# Pictures paired with source code
***
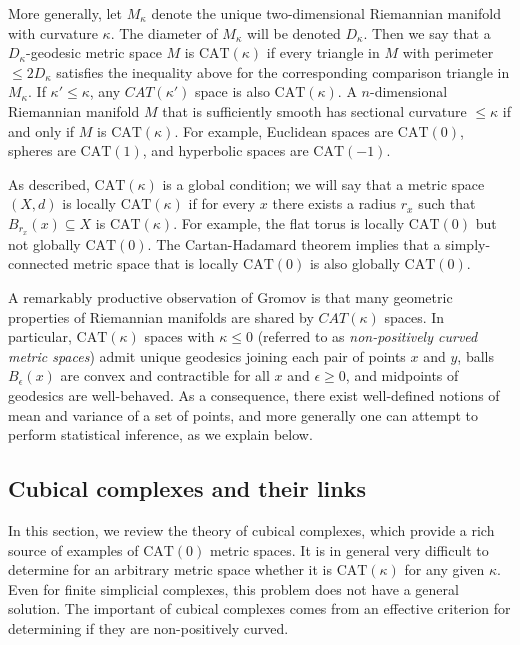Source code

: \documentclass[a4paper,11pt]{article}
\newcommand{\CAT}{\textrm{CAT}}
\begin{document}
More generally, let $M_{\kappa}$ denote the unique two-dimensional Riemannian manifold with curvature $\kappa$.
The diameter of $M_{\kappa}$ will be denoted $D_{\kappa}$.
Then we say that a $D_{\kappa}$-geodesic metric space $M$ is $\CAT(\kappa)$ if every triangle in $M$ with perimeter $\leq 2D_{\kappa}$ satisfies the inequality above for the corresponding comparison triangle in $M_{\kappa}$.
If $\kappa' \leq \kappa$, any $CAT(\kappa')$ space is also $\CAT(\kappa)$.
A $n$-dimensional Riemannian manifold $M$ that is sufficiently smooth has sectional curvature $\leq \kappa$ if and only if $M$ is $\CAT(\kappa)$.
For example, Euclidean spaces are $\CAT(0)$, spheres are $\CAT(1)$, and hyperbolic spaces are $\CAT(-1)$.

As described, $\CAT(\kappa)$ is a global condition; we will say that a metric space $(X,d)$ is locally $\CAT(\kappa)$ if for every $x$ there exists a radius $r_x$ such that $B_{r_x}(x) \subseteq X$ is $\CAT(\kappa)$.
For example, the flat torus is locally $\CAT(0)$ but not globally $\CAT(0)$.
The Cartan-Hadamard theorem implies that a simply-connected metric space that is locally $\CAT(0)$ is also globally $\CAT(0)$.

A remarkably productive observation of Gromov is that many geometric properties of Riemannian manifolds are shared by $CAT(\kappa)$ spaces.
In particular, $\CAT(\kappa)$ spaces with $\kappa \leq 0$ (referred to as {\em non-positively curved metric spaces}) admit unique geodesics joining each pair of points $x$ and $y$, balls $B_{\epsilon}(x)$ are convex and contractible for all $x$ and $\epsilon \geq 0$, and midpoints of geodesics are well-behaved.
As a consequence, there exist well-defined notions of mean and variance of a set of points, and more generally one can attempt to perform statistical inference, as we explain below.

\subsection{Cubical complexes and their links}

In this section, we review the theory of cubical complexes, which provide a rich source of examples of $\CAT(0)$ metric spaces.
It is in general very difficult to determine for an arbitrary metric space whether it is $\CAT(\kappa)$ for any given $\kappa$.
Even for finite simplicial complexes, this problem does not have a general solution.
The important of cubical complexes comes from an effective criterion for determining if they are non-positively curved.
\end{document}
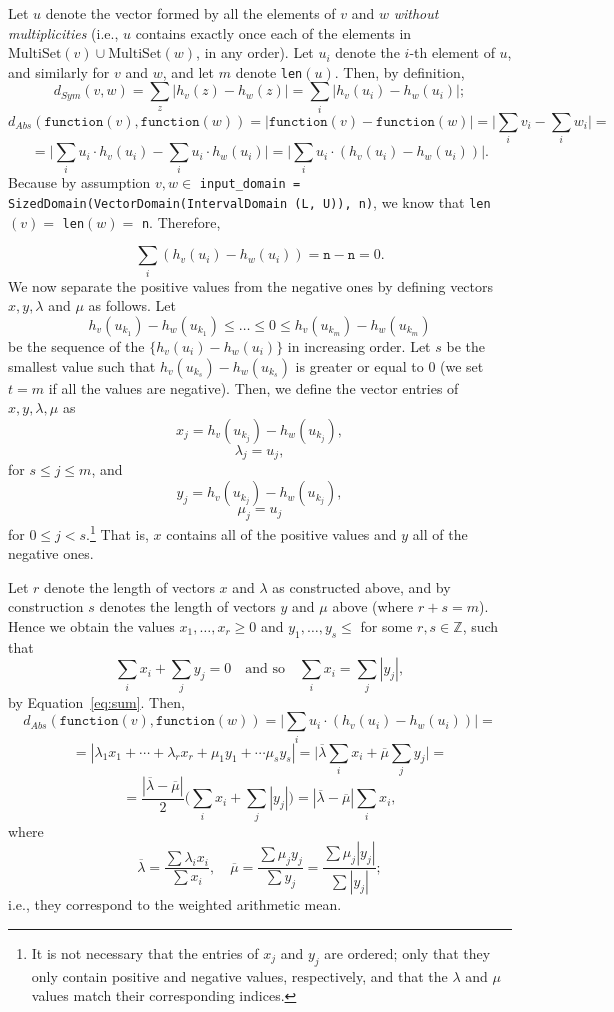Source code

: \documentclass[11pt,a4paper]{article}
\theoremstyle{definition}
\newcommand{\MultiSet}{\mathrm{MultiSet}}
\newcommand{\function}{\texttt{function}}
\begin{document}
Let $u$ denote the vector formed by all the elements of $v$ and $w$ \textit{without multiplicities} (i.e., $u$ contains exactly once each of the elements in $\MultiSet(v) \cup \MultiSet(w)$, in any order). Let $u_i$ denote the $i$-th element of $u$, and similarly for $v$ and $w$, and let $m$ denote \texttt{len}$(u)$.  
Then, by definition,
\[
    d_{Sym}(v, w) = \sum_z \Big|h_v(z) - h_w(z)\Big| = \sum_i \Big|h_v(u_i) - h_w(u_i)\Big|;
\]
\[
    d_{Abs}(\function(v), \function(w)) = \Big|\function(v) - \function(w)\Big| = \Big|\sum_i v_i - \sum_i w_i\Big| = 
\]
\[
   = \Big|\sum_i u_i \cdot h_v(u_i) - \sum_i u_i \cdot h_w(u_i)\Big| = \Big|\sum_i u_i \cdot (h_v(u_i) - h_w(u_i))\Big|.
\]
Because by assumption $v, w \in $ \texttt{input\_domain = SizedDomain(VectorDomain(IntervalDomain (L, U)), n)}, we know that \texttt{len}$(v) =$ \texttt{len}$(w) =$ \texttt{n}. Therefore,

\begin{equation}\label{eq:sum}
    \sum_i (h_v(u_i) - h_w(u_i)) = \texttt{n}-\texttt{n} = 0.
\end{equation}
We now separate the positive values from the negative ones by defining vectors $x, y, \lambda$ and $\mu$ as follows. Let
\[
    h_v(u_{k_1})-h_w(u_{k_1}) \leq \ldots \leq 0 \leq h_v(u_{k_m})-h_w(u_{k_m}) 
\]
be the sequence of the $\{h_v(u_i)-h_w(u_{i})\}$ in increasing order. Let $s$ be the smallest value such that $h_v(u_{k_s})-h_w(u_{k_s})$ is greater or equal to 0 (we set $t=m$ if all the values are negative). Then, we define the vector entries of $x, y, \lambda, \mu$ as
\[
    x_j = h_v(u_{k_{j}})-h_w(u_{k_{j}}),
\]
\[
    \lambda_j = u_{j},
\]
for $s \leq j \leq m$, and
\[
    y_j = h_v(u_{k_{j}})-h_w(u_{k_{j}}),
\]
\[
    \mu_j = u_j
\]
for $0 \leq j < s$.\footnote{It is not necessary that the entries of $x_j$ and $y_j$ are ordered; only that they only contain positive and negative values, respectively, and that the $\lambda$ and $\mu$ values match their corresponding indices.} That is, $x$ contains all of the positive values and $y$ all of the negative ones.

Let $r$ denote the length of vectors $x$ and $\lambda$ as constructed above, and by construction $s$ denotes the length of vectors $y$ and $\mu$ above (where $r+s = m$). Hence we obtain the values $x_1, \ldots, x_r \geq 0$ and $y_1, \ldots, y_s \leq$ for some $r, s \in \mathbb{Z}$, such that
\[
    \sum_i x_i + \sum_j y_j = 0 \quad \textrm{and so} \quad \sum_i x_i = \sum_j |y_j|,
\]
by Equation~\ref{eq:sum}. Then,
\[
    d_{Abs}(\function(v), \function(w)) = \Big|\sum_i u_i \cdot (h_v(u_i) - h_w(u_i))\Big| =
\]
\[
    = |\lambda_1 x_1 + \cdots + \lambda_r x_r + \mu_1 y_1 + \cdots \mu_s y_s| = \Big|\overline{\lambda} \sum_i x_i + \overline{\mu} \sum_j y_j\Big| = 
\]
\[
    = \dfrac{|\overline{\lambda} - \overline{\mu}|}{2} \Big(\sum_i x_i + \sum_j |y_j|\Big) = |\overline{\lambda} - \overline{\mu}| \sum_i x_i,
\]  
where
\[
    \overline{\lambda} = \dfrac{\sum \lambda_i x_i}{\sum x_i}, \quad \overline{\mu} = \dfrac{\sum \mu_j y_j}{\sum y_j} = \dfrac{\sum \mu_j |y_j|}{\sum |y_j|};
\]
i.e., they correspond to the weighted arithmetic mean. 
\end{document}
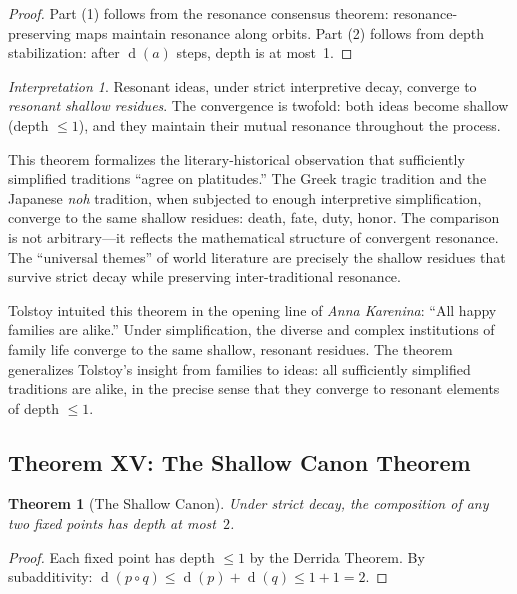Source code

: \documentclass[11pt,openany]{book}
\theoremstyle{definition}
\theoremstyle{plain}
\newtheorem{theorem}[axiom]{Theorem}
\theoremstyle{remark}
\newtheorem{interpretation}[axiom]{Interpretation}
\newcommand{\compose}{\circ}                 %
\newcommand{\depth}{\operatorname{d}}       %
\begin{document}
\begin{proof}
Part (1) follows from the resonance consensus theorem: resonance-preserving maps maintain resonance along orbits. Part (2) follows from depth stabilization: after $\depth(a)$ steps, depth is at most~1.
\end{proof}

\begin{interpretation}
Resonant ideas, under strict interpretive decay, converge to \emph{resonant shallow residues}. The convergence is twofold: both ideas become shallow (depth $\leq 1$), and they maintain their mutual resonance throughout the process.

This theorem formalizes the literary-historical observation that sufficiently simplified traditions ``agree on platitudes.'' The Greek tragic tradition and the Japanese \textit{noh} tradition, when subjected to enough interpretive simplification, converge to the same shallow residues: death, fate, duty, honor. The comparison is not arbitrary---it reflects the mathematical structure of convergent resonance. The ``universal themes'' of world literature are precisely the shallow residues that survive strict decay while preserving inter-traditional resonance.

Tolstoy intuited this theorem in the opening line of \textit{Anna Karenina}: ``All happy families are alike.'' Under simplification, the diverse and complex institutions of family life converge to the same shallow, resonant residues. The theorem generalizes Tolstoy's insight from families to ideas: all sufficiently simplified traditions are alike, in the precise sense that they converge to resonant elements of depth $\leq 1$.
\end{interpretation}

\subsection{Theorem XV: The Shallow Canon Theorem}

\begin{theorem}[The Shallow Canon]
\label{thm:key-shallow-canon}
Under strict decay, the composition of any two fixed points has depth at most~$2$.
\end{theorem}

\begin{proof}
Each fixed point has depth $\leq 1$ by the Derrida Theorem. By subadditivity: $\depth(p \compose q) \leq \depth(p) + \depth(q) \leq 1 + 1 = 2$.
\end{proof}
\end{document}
***
# Task requirements
Make a tally of the lines in this data that include the string "elements", and answer with that tally alone.

# Result
2